2004年12月14日
国連改革は「日本の常任理入り」に非ず
日本人は国際問題を自国あるいは自分との関連でのみ考える傾向がある。その典型が国連改革だ。国連改革といえば安保理改革、それも日本の常任理入りしか念頭になく、軍事的義務を負うのかどうかばかりを気にかけている。国連の全体像をとらえて、どこをどう変えるかにもっと関心を払うべきだ.。
アナン事務総長のハイレベル諮問委員会が国連改革案をまとめて、このほど公表した。100項目以上の包括的提言だが、ほとんどのメディアが安保理拡大案しか伝えなかった。安保理拡大では「拒否権なしの常任理事国6カ国と非常任理事国3カ国」あるいは「任期4年で再選可能の準常任理事国8カ国と非常任理事国1カ国」という両案を併記し、2005年の国連創設60周年記念総会に決定を委ねた。
新常任理事国としてアジア・太平洋地域から2カ国、米州(北・中南米)と欧州から各1カ国のほか、加盟国数に比例してアフリカに2カ国を割り当てている点で7年前の「ラザリ案」よりも一歩踏み出している。「拒否権なし」でも常任理事国を目指す日本はインド、ブラジル、ドイツとともに名乗りをあげ、拡大実現のための憲章改正に必要な総会議席の3分の2確保に向けて、積極的に集票工作に乗り出している。
前回の総会討議では、インドに対してパキスタン、ブラジルに対してメキシコとアルゼンチン、ドイツに対してイタリアがそれぞれライバル国として立ちはだかり、「ラザリ案」をお蔵入りにしてしまった。今回もその可能性がある。総会の3分の2以上の賛成票確保は難関だ。
さらに憲章改正の発効には既存の安保理常任理5カ国が憲章改正案を国内で批准する必要がある。現状では中国が日本の常任理入りをすんなり認めるか、NPT(核不拡散条約)体制重視のブッシュ政権が非加盟を貫いている核保有国インドを受け入れるかなど不確定要素が残る。 国連加盟国191カ国の3分の2以上、つまり128カ国が憲章改正案を批准するには数年かかる。ロシアの批准で発効間近の地球温暖化防止の京都議定書も署名以来7年以上の歳月を要している。

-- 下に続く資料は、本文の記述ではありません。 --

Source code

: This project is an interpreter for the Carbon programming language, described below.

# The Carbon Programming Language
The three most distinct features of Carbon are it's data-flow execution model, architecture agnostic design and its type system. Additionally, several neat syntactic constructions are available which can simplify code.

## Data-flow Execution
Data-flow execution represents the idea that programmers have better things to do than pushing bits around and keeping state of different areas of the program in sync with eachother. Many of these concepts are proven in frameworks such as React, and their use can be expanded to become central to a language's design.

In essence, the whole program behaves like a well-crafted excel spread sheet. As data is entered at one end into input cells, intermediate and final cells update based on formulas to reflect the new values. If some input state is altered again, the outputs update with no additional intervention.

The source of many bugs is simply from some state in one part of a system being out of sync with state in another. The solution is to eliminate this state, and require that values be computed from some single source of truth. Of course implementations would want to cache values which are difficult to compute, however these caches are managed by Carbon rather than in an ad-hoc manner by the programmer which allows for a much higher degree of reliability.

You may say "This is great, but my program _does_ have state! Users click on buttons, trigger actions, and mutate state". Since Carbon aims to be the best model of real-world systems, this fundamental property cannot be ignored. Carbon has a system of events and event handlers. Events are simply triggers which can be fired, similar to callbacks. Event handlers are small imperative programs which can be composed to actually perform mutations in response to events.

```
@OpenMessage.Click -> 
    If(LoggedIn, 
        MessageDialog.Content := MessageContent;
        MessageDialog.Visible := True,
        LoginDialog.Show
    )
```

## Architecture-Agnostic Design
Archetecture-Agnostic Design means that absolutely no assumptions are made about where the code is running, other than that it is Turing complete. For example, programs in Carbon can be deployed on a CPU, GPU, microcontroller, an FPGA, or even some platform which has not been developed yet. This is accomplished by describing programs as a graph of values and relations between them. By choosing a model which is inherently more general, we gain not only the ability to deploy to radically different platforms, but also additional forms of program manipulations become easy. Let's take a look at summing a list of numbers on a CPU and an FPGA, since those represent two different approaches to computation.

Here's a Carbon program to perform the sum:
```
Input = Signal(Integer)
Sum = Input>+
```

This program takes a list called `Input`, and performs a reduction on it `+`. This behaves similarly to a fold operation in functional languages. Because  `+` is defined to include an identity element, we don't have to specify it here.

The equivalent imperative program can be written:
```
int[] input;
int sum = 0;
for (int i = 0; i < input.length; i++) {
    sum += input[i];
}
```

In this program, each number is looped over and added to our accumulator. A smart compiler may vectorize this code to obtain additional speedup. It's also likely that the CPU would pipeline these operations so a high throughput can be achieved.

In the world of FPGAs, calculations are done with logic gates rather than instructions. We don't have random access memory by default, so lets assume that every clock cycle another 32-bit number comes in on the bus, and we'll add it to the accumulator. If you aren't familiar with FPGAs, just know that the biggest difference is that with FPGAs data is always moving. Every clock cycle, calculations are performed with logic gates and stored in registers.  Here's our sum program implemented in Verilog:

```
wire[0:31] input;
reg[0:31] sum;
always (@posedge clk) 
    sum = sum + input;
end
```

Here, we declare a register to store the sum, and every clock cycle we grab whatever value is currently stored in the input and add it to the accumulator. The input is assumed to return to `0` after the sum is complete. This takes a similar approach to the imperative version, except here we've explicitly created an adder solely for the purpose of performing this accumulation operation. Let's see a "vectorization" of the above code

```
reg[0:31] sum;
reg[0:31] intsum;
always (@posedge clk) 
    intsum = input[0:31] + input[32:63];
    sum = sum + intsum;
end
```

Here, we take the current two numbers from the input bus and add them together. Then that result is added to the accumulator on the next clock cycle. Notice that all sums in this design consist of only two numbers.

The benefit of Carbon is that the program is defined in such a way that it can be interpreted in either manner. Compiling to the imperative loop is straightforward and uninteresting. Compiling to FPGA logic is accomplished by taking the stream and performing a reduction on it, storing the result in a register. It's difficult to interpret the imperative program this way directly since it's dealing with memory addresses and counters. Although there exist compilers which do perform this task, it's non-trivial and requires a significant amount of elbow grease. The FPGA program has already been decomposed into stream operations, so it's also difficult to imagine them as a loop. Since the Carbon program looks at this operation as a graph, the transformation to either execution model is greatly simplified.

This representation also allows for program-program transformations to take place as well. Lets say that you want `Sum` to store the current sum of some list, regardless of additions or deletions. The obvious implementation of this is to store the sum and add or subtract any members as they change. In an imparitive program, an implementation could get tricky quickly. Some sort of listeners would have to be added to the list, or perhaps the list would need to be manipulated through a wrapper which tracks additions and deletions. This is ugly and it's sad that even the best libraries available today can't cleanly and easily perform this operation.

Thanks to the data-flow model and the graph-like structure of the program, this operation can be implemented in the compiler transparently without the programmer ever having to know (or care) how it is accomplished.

他にも重要な提言が数多く盛り込まれているが、日本の新聞はほとんど伝えていないので、この機会にご紹介する。
核保有国に対しては、NPT第6条の核軍縮推進の義務履行を迫り、同時にNPT非加盟国にはCTBT(包括的核実験禁止条約)批准、カットオフ(兵器用核分裂物質生産禁止条約)締結交渉支持を通して核不拡散への誓約をあらたにするよう求めている。
他方、包括的テロ禁止条約締結を総会に求めるとともに武力行使のルール確立を訴え、ジェノサイド(大量虐殺)、民族浄化、人道危機を国家が放置したり、適切に対処できない場合は、国境を超えた「人道的介入」を是認している。しかし武力行使に際しては、脅威が明白で深刻かつ差し迫ったものであること、成功の見込みがあることなどを事前に検討し、必要最小限にとどめること、などを提起している。「脅威が差し迫っていない」場合の先制予防攻撃には反対している。イラク戦争の教訓だ。

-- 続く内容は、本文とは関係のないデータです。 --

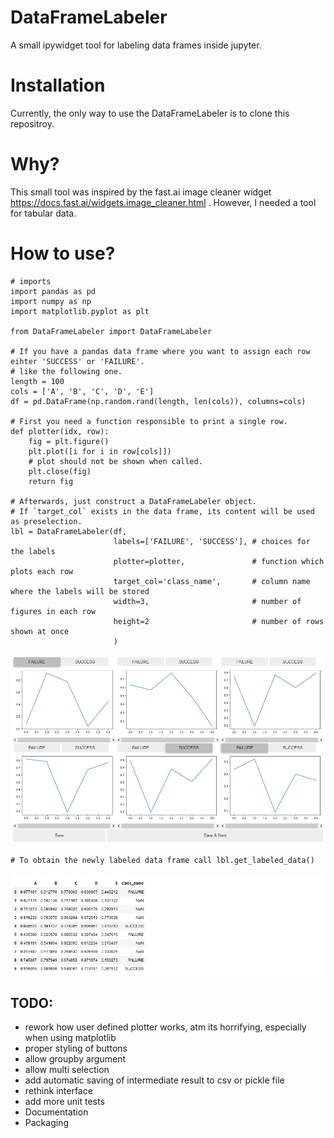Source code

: # DataFrameLabeler
A small ipywidget tool for labeling data frames inside jupyter.

# Installation

Currently, the only way to use the DataFrameLabeler is to clone this repositroy.

# Why?

This small tool was inspired by the fast.ai image cleaner widget https://docs.fast.ai/widgets.image_cleaner.html .
However, I needed a tool for tabular data.

# How to use?

```
# imports
import pandas as pd
import numpy as np
import matplotlib.pyplot as plt

from DataFrameLabeler import DataFrameLabeler

# If you have a pandas data frame where you want to assign each row eihter 'SUCCESS' or 'FAILURE'.
# like the following one.
length = 100
cols = ['A', 'B', 'C', 'D', 'E']
df = pd.DataFrame(np.random.rand(length, len(cols)), columns=cols)

# First you need a function responsible to print a single row.
def plotter(idx, row):
    fig = plt.figure()
    plt.plot([i for i in row[cols]])
    # plot should not be shown when called.
    plt.close(fig)
    return fig
    
# Afterwards, just construct a DataFrameLabeler object.
# If `target_col` exists in the data frame, its content will be used as preselection.
lbl = DataFrameLabeler(df,
                       labels=['FAILURE', 'SUCCESS'], # choices for the labels
                       plotter=plotter,               # function which plots each row
                       target_col='class_name',       # column name where the labels will be stored
                       width=3,                       # number of figures in each row
                       height=2                       # number of rows shown at once
                       )
```
![DataFrameLabeler](images/screenshot_lbl.png)
```
# To obtain the newly labeled data frame call lbl.get_labeled_data()
```
![Result](images/screenshot_res.png)

## TODO:
* rework how user defined plotter works, atm its horrifying, especially when
  using matplotlib
* proper styling of buttons
* allow groupby argument
* allow multi selection
* add automatic saving of intermediate result to csv or pickle file
* rethink interface
* add more unit tests
* Documentation
* Packaging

憲章上の「国連軍」には見切りをつけ、その活動に指示を与える「軍事参謀委員会」の削除を提案するかたわら、PKO(平和維持活動)の展開を迅速にするため事務局と事前に取り決めを結ぶこと、50−100人規模の「国連警察部隊」の常設を提案している点が目新しい。

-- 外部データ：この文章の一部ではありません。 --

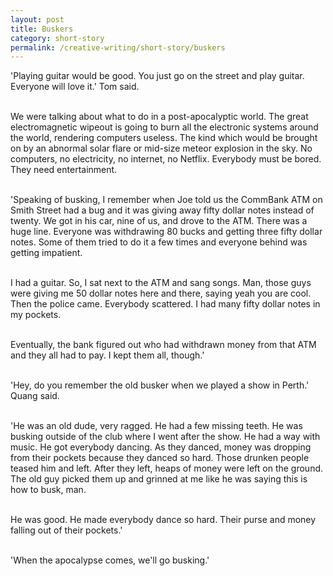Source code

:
 ```yaml
---
layout: post
title: Buskers
category: short-story
permalink: /creative-writing/short-story/buskers
---
```


'Playing guitar would be good. You just go on the street and play guitar. Everyone will love it.' Tom said.
<br /><br />

We were talking about what to do in a post-apocalyptic world. The great electromagnetic wipeout is going to burn all the electronic systems around the world, rendering computers useless. The kind which would be brought on by an abnormal solar flare or mid-size meteor explosion in the sky. No computers, no electricity, no internet, no Netflix. Everybody must be bored. They need entertainment.
<br /><br />

'Speaking of busking, I remember when Joe told us the CommBank ATM on Smith Street had a bug and it was giving away fifty dollar notes instead of twenty. We got in his car, nine of us, and drove to the ATM. There was a huge line. Everyone was withdrawing 80 bucks and getting three fifty dollar notes. Some of them tried to do it a few times and everyone behind was getting impatient.
<br /><br />

I had a guitar. So, I sat next to the ATM and sang songs. Man, those guys were giving me 50 dollar notes here and there, saying yeah you are cool. Then the police came. Everybody scattered. I had many fifty dollar notes in my pockets.
<br /><br />

Eventually, the bank figured out who had withdrawn money from that ATM and they all had to pay. I kept them all, though.'
<br /><br />

'Hey, do you remember the old busker when we played a show in Perth.' Quang said.
<br /><br />

'He was an old dude, very ragged. He had a few missing teeth. He was busking outside of the club where I went after the show. He had a way with music. He got everybody dancing. As they danced, money was dropping from their pockets because they danced so hard. Those drunken people teased him and left. After they left, heaps of money were left on the ground. The old guy picked them up and grinned at me like he was saying this is how to busk, man.
<br /><br />

He was good. He made everybody dance so hard. Their purse and money falling out of their pockets.'
<br /><br />

'When the apocalypse comes, we'll go busking.'
<br /><br />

このほか、平和・安全保障担当の副事務総長をあらたに任命すること、安保理に平和構築委員会を設けること、経済社会理事会の活性化のためにテロや国境を超えた組織犯罪と取り組む委員会を設けること、世界銀行、IMF(国際通貨基金)などとの協議を密にし、「開発協力フォーラム」を定期的に開催して活動を調整することなどを幅広く提案している。いずれも国連の強化、効率化に有益である。